What to work on:
Your copy should hold only the lines from the one with "הוא הגדול במלכות השמים׃" to the one with "Therefore, there is", both included, each exactly as it stands below, with no pictures.

Supplied entries:
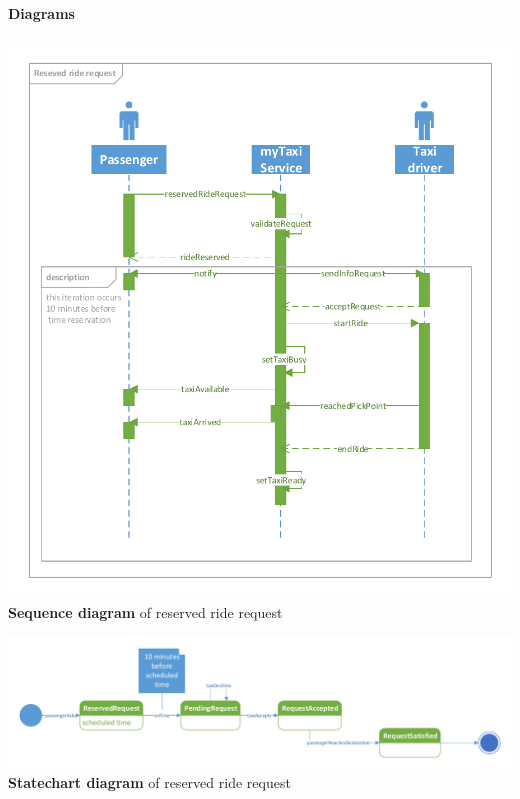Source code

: 	\paragraph{Diagrams}
		\begin{center}
	\includegraphics[width=\textwidth]{diagrams/reserved_request}
	\textbf{Sequence diagram} of reserved ride request
\end{center}
\begin{center}
	\includegraphics[width=\textwidth]{diagrams/reserved_state}
	\textbf{Statechart diagram} of reserved ride request
\end{center}

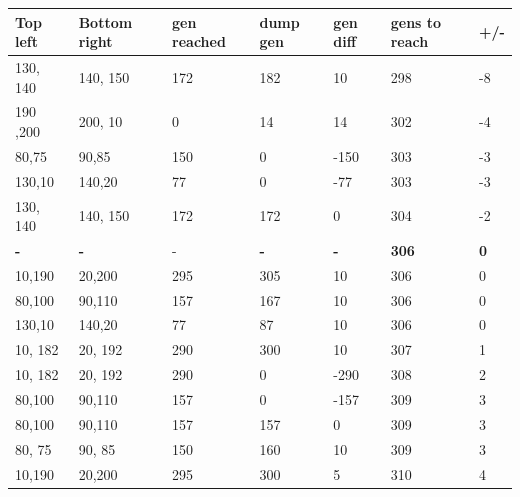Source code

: \documentclass[11pt, a4paper, titlepage]{article}
\begin{document}
  \begin{table}[H]
    \begin{tabular}{|l|l|l|l|l|l|l|}
    \hline
    Top left & Bottom right & gen reached & dump gen & gen diff & gens to reach & +/- \\ \hline
    130, 140 & 140, 150     & 172                          & 182      & 10       & 298           & -8  \\ \hline
    190 ,200 & 200, 10      & 0                            & 14       & 14       & 302           & -4  \\ \hline
    80,75    & 90,85        & 150                          & 0        & -150     & 303           & -3  \\ \hline
    130,10   & 140,20       & 77                           & 0        & -77      & 303           & -3  \\ \hline
    130, 140 & 140, 150     & 172                          & 172      & 0        & 304           & -2  \\ \hline
    \textbf{-}        & \textbf{-}            &\textbf{ }-                            & \textbf{-}        & \textbf{-}        & \textbf{306}           & \textbf{0}   \\ \hline
    10,190   & 20,200       & 295                          & 305      & 10       & 306           & 0   \\ \hline
    80,100   & 90,110       & 157                          & 167      & 10       & 306           & 0   \\ \hline
    130,10   & 140,20       & 77                           & 87       & 10       & 306           & 0   \\ \hline
    10, 182  & 20, 192      & 290                          & 300      & 10       & 307           & 1   \\ \hline
    10, 182  & 20, 192      & 290                          & 0        & -290     & 308           & 2   \\ \hline
    80,100   & 90,110       & 157                          & 0        & -157     & 309           & 3   \\ \hline
    80,100   & 90,110       & 157                          & 157      & 0        & 309           & 3   \\ \hline
    80, 75   & 90, 85       & 150                          & 160      & 10       & 309           & 3   \\ \hline
    10,190   & 20,200       & 295                          & 300      & 5        & 310           & 4   \\ \hline

\end{tabular}
\end{table}
\end{document}
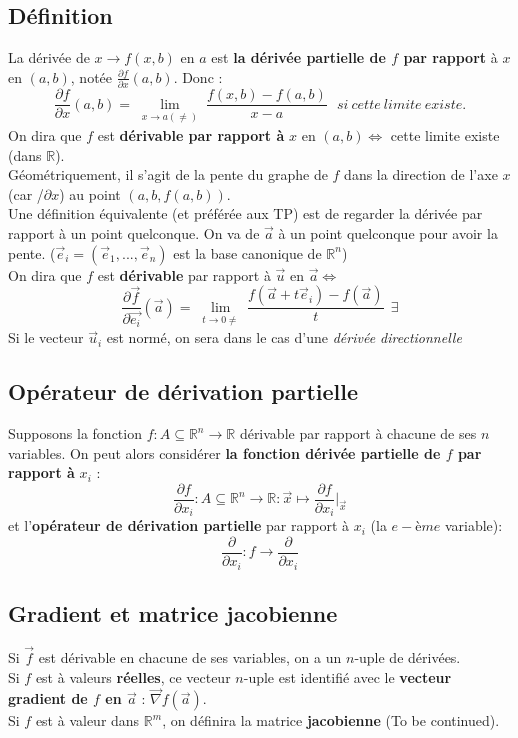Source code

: \documentclass[11pt, a4paper, openany]{book}
\begin{document}
\subsection{Définition}
La dérivée de $x \rightarrow f(x, b)$ en $a$ est \textbf{la dérivée partielle de $f$ par rapport} à $x$ en $(a,b)$, notée $\frac{\partial f}{\partial x}(a,b)$. Donc :
$$\frac{\partial f}{\partial x}(a,b) = \lim\limits_{\substack{x \to a(\neq)}} \frac{f(x,b) - f(a,b)}{x-a}\ \ \ si\ cette\ limite\ existe.$$
On dira que $f$ est \textbf{dérivable par rapport à} $x$ en $(a,b) \Leftrightarrow$ cette limite existe (dans $\mathbb{R}$).\\
Géométriquement, il s'agit de la pente du graphe de $f$ dans la direction de l'axe $x$ (car /$\partial x$) au point $(a, b, f(a,b))$.\\

Une définition équivalente (et préférée aux TP) est  de regarder la dérivée par rapport à un point quelconque. On va de $\vec{a}$ à un point quelconque pour avoir la pente. ($\vec{e}_i = (\vec{e}_1, ..., \vec{e}_n)$ est la base canonique de $\mathbb{R}^n$)\\

On dira que $f$ est \textbf{dérivable} par rapport à $\vec{u}$ en $\vec{a} \Leftrightarrow$
$$\frac{\partial\vec{f}}{\partial \vec{e_i}}(\vec{a}) = \lim\limits_{\substack{t \to 0 \neq}} \frac{f(\vec{a} + t\vec{e}_i) - f(\vec{a})}{t}\ \ \exists$$
Si le vecteur $\vec{u}_i$ est normé, on sera dans le cas d'une \textit{dérivée directionnelle}\\



\subsection{Opérateur de dérivation partielle}
Supposons la fonction $f : A \subseteq \mathbb{R}^n \rightarrow \mathbb{R}$ dérivable par rapport à chacune de ses $n$ variables. On peut alors considérer \textbf{la fonction dérivée partielle de $f$ par rapport à} $x_i$ :
$$\frac{\partial f}{\partial x_i} : A \subseteq \mathbb{R}^n \rightarrow \mathbb{R} : \vec{x} \mapsto \frac{\partial f}{\partial x_i}|_{\vec{x}}$$
et l'\textbf{opérateur de dérivation partielle} par rapport à $x_i$ (la $e-{ème}$ variable):
$$\frac{\partial}{\partial x_i} : f \rightarrow \frac{\partial}{\partial x_i}$$

\subsection{Gradient et matrice jacobienne}
Si $\vec{f}$ est dérivable en chacune de ses variables, on a un $n$-uple de dérivées. \\
Si $f$ est à valeurs \textbf{réelles}, ce vecteur $n$-uple est identifié avec le \textbf{vecteur gradient de $f$ en $\vec{a}$} : $\vec{\nabla}f(\vec{a})$.\\
Si $f$ est à valeur dans $\mathbb{R}^m$, on définira la matrice \textbf{jacobienne} (To be continued).
\end{document}
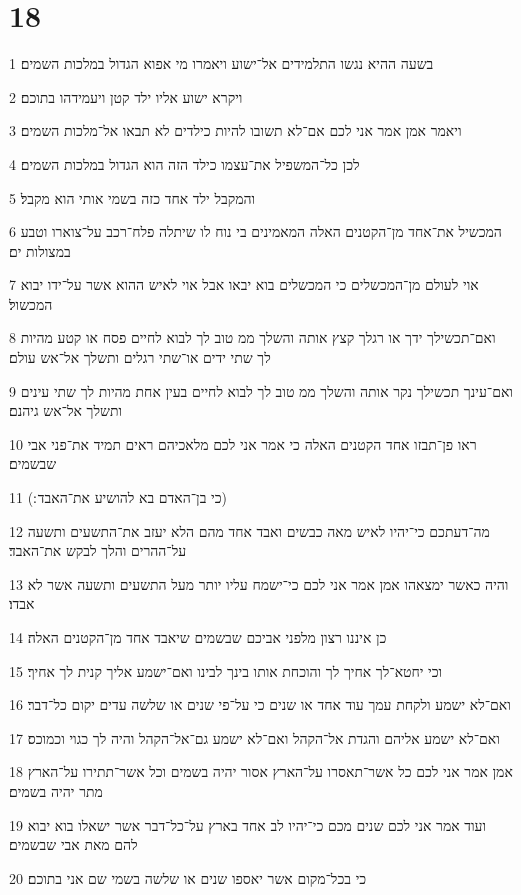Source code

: \chapter{18}

\par 1 בשעה ההיא נגשו התלמידים אל־ישוע ויאמרו מי אפוא הגדול במלכות השמים׃
\par 2 ויקרא ישוע אליו ילד קטן ויעמידהו בתוכם׃
\par 3 ויאמר אמן אמר אני לכם אם־לא תשובו להיות כילדים לא תבאו אל־מלכות השמים׃
\par 4 לכן כל־המשפיל את־עצמו כילד הזה הוא הגדול במלכות השמים׃
\par 5 והמקבל ילד אחד כזה בשמי אותי הוא מקבל׃
\par 6 המכשיל את־אחד מן־הקטנים האלה המאמינים בי נוח לו שיתלה פלח־רכב על־צוארו וטבע במצולות ים׃
\par 7 אוי לעולם מן־המכשלים כי המכשלים בוא יבאו אבל אוי לאיש ההוא אשר על־ידו יבוא המכשול׃
\par 8 ואם־תכשילך ידך או רגלך קצץ אותה והשלך ממ טוב לך לבוא לחיים פסח או קטע מהיות לך שתי ידים או־שתי רגלים ותשלך אל־אש עולם׃
\par 9 ואם־עינך תכשילך נקר אותה והשלך ממ טוב לך לבוא לחיים בעין אחת מהיות לך שתי עינים ותשלך אל־אש גיהנם׃
\par 10 ראו פן־תבזו אחד הקטנים האלה כי אמר אני לכם מלאכיהם ראים תמיד את־פני אבי שבשמים׃
\par 11 (כי בן־האדם בא להושיע את־האבד ׃)
\par 12 מה־דעתכם כי־יהיו לאיש מאה כבשים ואבד אחד מהם הלא יעזב את־התשעים ותשעה על־ההרים והלך לבקש את־האבד׃
\par 13 והיה כאשר ימצאהו אמן אמר אני לכם כי־ישמח עליו יותר מעל התשעים ותשעה אשר לא אבדו׃
\par 14 כן איננו רצון מלפני אביכם שבשמים שיאבד אחד מן־הקטנים האלה׃
\par 15 וכי יחטא־לך אחיך לך והוכחת אותו בינך לבינו ואם־ישמע אליך קנית לך אחיך׃
\par 16 ואם־לא ישמע ולקחת עמך עוד אחד או שנים כי על־פי שנים או שלשה עדים יקום כל־דבר׃
\par 17 ואם־לא ישמע אליהם והגדת אל־הקהל ואם־לא ישמע גם־אל־הקהל והיה לך כגוי וכמוכס׃
\par 18 אמן אמר אני לכם כל אשר־תאסרו על־הארץ אסור יהיה בשמים וכל אשר־תתירו על־הארץ מתר יהיה בשמים׃
\par 19 ועוד אמר אני לכם שנים מכם כי־יהיו לב אחד בארץ על־כל־דבר אשר ישאלו בוא יבוא להם מאת אבי שבשמים׃
\par 20 כי בכל־מקום אשר יאספו שנים או שלשה בשמי שם אני בתוכם׃
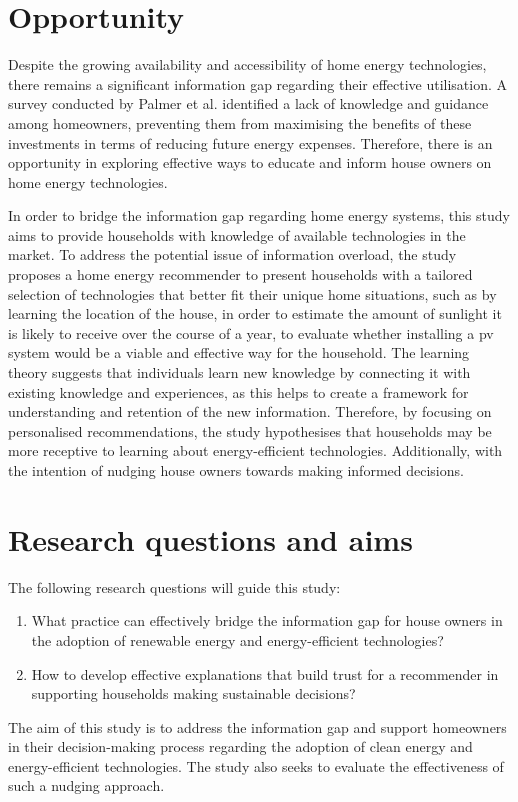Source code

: \section{Opportunity}

Despite the growing availability and accessibility of home energy technologies, there remains a significant information gap regarding their effective utilisation. 
A survey conducted by Palmer et al. \cite{informationgap} identified a lack of knowledge and guidance among homeowners, preventing them from maximising the benefits of these investments in terms of reducing future energy expenses. 
Therefore, there is an opportunity in exploring effective ways to educate and inform house owners on home energy technologies. 

In order to bridge the information gap regarding home energy systems, this study aims to provide households with knowledge of available technologies in the market. 
To address the potential issue of information overload, the study proposes a home energy recommender to present households with a tailored selection of technologies that better fit their unique home situations, 
such as by learning the location of the house, in order to estimate the amount of sunlight it is likely to receive over the course of a year, to evaluate whether installing a \gls{pv} system would be a viable and effective way for the household.
The learning theory suggests that individuals learn new knowledge by connecting it with existing knowledge and experiences, as this helps to create a framework for understanding and retention of the new information.
Therefore, by focusing on personalised recommendations, the study hypothesises that households may be more receptive to learning about energy-efficient technologies. 
Additionally, with the intention of nudging house owners towards making informed decisions. 


\section{Research questions and aims}

The following research questions will guide this study: 
\begin{enumerate}
  \item What practice can effectively bridge the information gap for house owners in the adoption of renewable energy and energy-efficient technologies?
  \item How to develop effective explanations that build trust for a recommender in supporting households making sustainable decisions? 
\end{enumerate}
The aim of this study is to address the information gap and support homeowners in their decision-making process regarding the adoption of clean energy and energy-efficient technologies. 
The study also seeks to evaluate the effectiveness of such a nudging approach. 

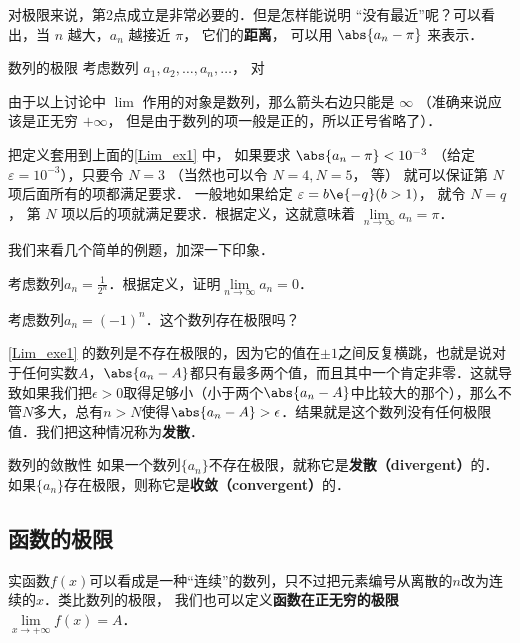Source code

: 对极限来说，第2点成立是非常必要的．但是怎样能说明 “没有最近”呢？可以看出，当 $n$ 越大，$a_n$ 越接近 $\pi$， 它们的\textbf{距离}， 可以用 $\abs{a_n - \pi}$ 来表示．



\begin{definition}{数列的极限}\label{Lim_def2}
考虑数列 $a_1, a_2, \dots, a_n, \dots$， 对
\end{definition}
 


由于以上讨论中 $\lim$ 作用的对象是数列，那么箭头右边只能是 $\infty$ （准确来说应该是正无穷 $+\infty$， 但是由于数列的项一般是正的，所以正号省略了）．

把定义套用到上面的\autoref{Lim_ex1} 中， 如果要求 $\abs{a_n - \pi} < 10^{-3}$ （给定 $\varepsilon  = 10^{-3}$），只要令 $N=3$ （当然也可以令 $N=4, N=5$， 等） 就可以保证第 $N$ 项后面所有的项都满足要求． 一般地如果给定 $\varepsilon  = b\e{-q}  (b > 1)$， 就令 $N = q$， 第 $N$ 项以后的项就满足要求．根据定义，这就意味着 $\lim\limits_{n \to \infty } a_n = \pi$． 

我们来看几个简单的例题，加深一下印象．

\begin{exercise}{}
考虑数列$a_n=\frac{1}{2^n}$．根据定义，证明$\lim\limits_{n\to\infty}a_n=0$．
\end{exercise}

\begin{exercise}{}\label{Lim_exe1}
考虑数列$a_n=(-1)^n$．这个数列存在极限吗？
\end{exercise}

\autoref{Lim_exe1} 的数列是不存在极限的，因为它的值在$\pm 1$之间反复横跳，也就是说对于任何实数$A$，$\abs{a_n-A}$都只有最多两个值，而且其中一个肯定非零．这就导致如果我们把$\epsilon>0$取得足够小（小于两个$\abs{a_n-A}$中比较大的那个），那么不管$N$多大，总有$n>N$使得$\abs{a_n-A}>\epsilon$．结果就是这个数列没有任何极限值．我们把这种情况称为\textbf{发散}．

\begin{definition}{数列的敛散性}\label{Lim_def4}
如果一个数列$\{a_n\}$不存在极限，就称它是\textbf{发散（divergent）}的．如果$\{a_n\}$存在极限，则称它是\textbf{收敛（convergent）}的．
\end{definition}

\subsection{函数的极限}
实函数$f(x)$可以看成是一种“连续”的数列，只不过把元素编号从离散的$n$改为连续的$x$．类比数列的极限， 我们也可以定义\textbf{函数在正无穷的极限} $\lim\limits_{x\to +\infty} f(x) = A$．

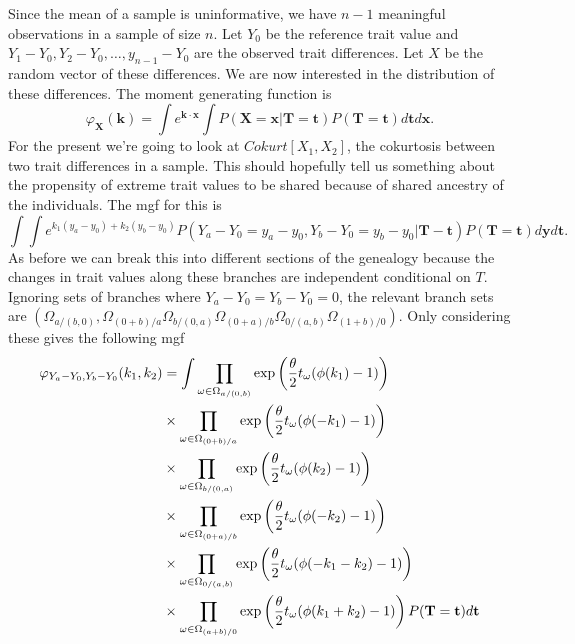 Since the mean of a sample is uninformative, we have $n-1$ meaningful
observations in a sample of size $n$. Let $Y_0$ be the reference trait value and
$Y_1-Y_0,Y_2-Y_0,\ldots,y_{n-1}-Y_0$ are the observed trait differences. Let $X$
be the random vector of these differences. We are now interested in the
distribution of these differences. The moment generating function is
\begin{equation}
  \varphi_{\mathbf{X}}(\mathbf{k}) =
  \int e^{\mathbf{k} \cdot \mathbf{x} }
  \int P(\mathbf{X}=\mathbf{x}|\mathbf{T} = \mathbf{t})
  P(\mathbf{T}=\mathbf{t})d\mathbf{t}d\mathbf{x}.
\end{equation}
For the present we're going to look at $Cokurt[X_1,X_2]$, the cokurtosis between
two trait differences in a sample. This should hopefully tell us something about
the propensity of extreme trait values to be shared because of shared ancestry
of the individuals. The mgf for this is
\begin{equation}
  \int \int e^{k_1(y_a-y_0) + k_2(y_b-y_0)} P(Y_a-Y_0=y_a-y_0,Y_b-Y_0=y_b-y_0|\mathbf{T}-\mathbf{t})
  P(\mathbf{T}=\mathbf{t})d\mathbf{y}d\mathbf{t}.
\end{equation}
As before we can break this into different sections of the genealogy because the
changes in trait values along these branches are independent conditional on $T$.
Ignoring sets of branches where $Y_a-Y_0=Y_b-Y_0=0$, the relevant branch sets
are $(\Omega_{a/(b,0)},\Omega_{(0+b)/a}\Omega_{b/(0,a)}\Omega_{(0+a)/b}\Omega_{0/(a,b)}\Omega_{(1+b)/0})$.
Only considering these gives the following mgf
\begin{align*}
  \varphi_{Y_a-Y_0,Y_b-Y_0}(k_1,k_2) &=
  \int \prod_{\omega \in \Omega_{a/(0,b)}}\exp\left( \frac{\theta}{2} t_{\omega} (\phi(k_1)-1) \right) \\
  &\times \prod_{\omega \in \Omega_{(0+b)/a}}\exp\left( \frac{\theta}{2} t_{\omega} (\phi(-k_1)-1) \right) \\
  &\times \prod_{\omega \in \Omega_{b/(0,a)}}\exp\left( \frac{\theta}{2} t_{\omega} (\phi(k_2)-1) \right) \\
  &\times \prod_{\omega \in \Omega_{(0+a)/b}}\exp\left( \frac{\theta}{2} t_{\omega} (\phi(-k_2)-1) \right) \\
  &\times \prod_{\omega \in \Omega_{0/(a,b)}}\exp\left( \frac{\theta}{2} t_{\omega} (\phi(-k_1-k_2)-1) \right) \\
  &\times \prod_{\omega \in \Omega_{(a+b)/0}}\exp\left( \frac{\theta}{2} t_{\omega} (\phi(k_1+k_2)-1) \right)
  P(\mathbf{T}=\mathbf{t})d\mathbf{t}
\end{align*}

Exercise response:
\par 4 לכן כל־המשפיל את־עצמו כילד הזה הוא הגדול במלכות השמים׃
\par 5 והמקבל ילד אחד כזה בשמי אותי הוא מקבל׃
\par 6 המכשיל את־אחד מן־הקטנים האלה המאמינים בי נוח לו שיתלה פלח־רכב על־צוארו וטבע במצולות ים׃
\par 7 אוי לעולם מן־המכשלים כי המכשלים בוא יבאו אבל אוי לאיש ההוא אשר על־ידו יבוא המכשול׃
\par 8 ואם־תכשילך ידך או רגלך קצץ אותה והשלך ממ טוב לך לבוא לחיים פסח או קטע מהיות לך שתי ידים או־שתי רגלים ותשלך אל־אש עולם׃
\par 9 ואם־עינך תכשילך נקר אותה והשלך ממ טוב לך לבוא לחיים בעין אחת מהיות לך שתי עינים ותשלך אל־אש גיהנם׃
\par 10 ראו פן־תבזו אחד הקטנים האלה כי אמר אני לכם מלאכיהם ראים תמיד את־פני אבי שבשמים׃
\par 11 (כי בן־האדם בא להושיע את־האבד ׃)
\par 12 מה־דעתכם כי־יהיו לאיש מאה כבשים ואבד אחד מהם הלא יעזב את־התשעים ותשעה על־ההרים והלך לבקש את־האבד׃
\par 13 והיה כאשר ימצאהו אמן אמר אני לכם כי־ישמח עליו יותר מעל התשעים ותשעה אשר לא אבדו׃
\par 14 כן איננו רצון מלפני אביכם שבשמים שיאבד אחד מן־הקטנים האלה׃
\par 15 וכי יחטא־לך אחיך לך והוכחת אותו בינך לבינו ואם־ישמע אליך קנית לך אחיך׃
\par 16 ואם־לא ישמע ולקחת עמך עוד אחד או שנים כי על־פי שנים או שלשה עדים יקום כל־דבר׃
\par 17 ואם־לא ישמע אליהם והגדת אל־הקהל ואם־לא ישמע גם־אל־הקהל והיה לך כגוי וכמוכס׃
\par 18 אמן אמר אני לכם כל אשר־תאסרו על־הארץ אסור יהיה בשמים וכל אשר־תתירו על־הארץ מתר יהיה בשמים׃
\par 19 ועוד אמר אני לכם שנים מכם כי־יהיו לב אחד בארץ על־כל־דבר אשר ישאלו בוא יבוא להם מאת אבי שבשמים׃
\par 20 כי בכל־מקום אשר יאספו שנים או שלשה בשמי שם אני בתוכם׃
Source code

: \section{Opportunity}

Despite the growing availability and accessibility of home energy technologies, there remains a significant information gap regarding their effective utilisation. 
A survey conducted by Palmer et al. \cite{informationgap} identified a lack of knowledge and guidance among homeowners, preventing them from maximising the benefits of these investments in terms of reducing future energy expenses. 
Therefore, there is an opportunity in exploring effective ways to educate and inform house owners on home energy technologies. 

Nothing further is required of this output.